二階の渡り廊下から、階段の入り口を見下ろす。
「────、」
そこには二人の、人影があった。
一人は綺麗な女の子、
もう一人は、
「…っちゃん……」
かっちゃん。
それは何日かぶりに見る、かっちゃんやった。
黒髪が夜の闇に溶け込んで。かっちゃんの髪は真っ黒いから、光に透かしても茶色く見えたりせえへんから。
…なに?なんなん、この気持ち。
わからへん。

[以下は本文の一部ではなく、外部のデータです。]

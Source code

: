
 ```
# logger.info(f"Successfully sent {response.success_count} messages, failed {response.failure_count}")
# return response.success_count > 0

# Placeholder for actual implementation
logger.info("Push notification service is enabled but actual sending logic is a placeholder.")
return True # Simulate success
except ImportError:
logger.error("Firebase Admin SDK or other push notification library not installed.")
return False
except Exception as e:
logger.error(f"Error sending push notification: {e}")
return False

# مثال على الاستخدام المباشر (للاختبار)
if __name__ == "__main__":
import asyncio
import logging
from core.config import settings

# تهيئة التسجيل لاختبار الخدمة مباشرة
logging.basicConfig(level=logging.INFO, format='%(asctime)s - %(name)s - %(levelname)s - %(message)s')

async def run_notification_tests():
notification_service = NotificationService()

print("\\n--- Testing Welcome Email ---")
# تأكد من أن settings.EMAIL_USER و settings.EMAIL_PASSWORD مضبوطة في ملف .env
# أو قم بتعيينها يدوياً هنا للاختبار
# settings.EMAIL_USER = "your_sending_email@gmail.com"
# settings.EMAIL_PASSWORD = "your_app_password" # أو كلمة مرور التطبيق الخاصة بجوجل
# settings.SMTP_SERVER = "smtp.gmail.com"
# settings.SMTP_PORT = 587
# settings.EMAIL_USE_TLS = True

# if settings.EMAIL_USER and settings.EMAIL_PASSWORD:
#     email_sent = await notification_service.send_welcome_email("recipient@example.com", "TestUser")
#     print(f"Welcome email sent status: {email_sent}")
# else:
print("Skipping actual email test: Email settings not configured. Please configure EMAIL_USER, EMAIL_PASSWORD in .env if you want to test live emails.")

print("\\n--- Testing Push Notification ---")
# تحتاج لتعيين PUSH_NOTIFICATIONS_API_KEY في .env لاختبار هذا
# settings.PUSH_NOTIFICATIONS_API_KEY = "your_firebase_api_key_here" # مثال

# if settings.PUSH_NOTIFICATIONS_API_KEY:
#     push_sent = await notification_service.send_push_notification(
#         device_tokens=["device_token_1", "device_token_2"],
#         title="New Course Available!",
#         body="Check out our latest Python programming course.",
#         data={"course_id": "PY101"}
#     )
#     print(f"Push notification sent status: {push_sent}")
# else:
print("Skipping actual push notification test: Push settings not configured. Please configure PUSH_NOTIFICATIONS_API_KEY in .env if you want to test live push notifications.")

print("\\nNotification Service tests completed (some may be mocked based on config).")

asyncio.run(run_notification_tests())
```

でもどうしようもない焦燥感に襲われる。
足の踏み場が、急になくなってしもた、みたいな。
"あんなぁ、ゆう"
ウチと風間には気づかんと、階段の下で話し込んどる二人。
"…カノジョ、できたわ"
女の子がかっちゃんの服の裾を握る。
上目にかっちゃんを見つめる。
女の子の頭に回る。
かっちゃんの、ゴツい手が。
…かっちゃんの歴代の彼女に、バッタリ遭遇したことはあった。
「─────」
でもかっちゃんとその彼女がキスするんは、見たことなかった。
…見たこと、なかってん。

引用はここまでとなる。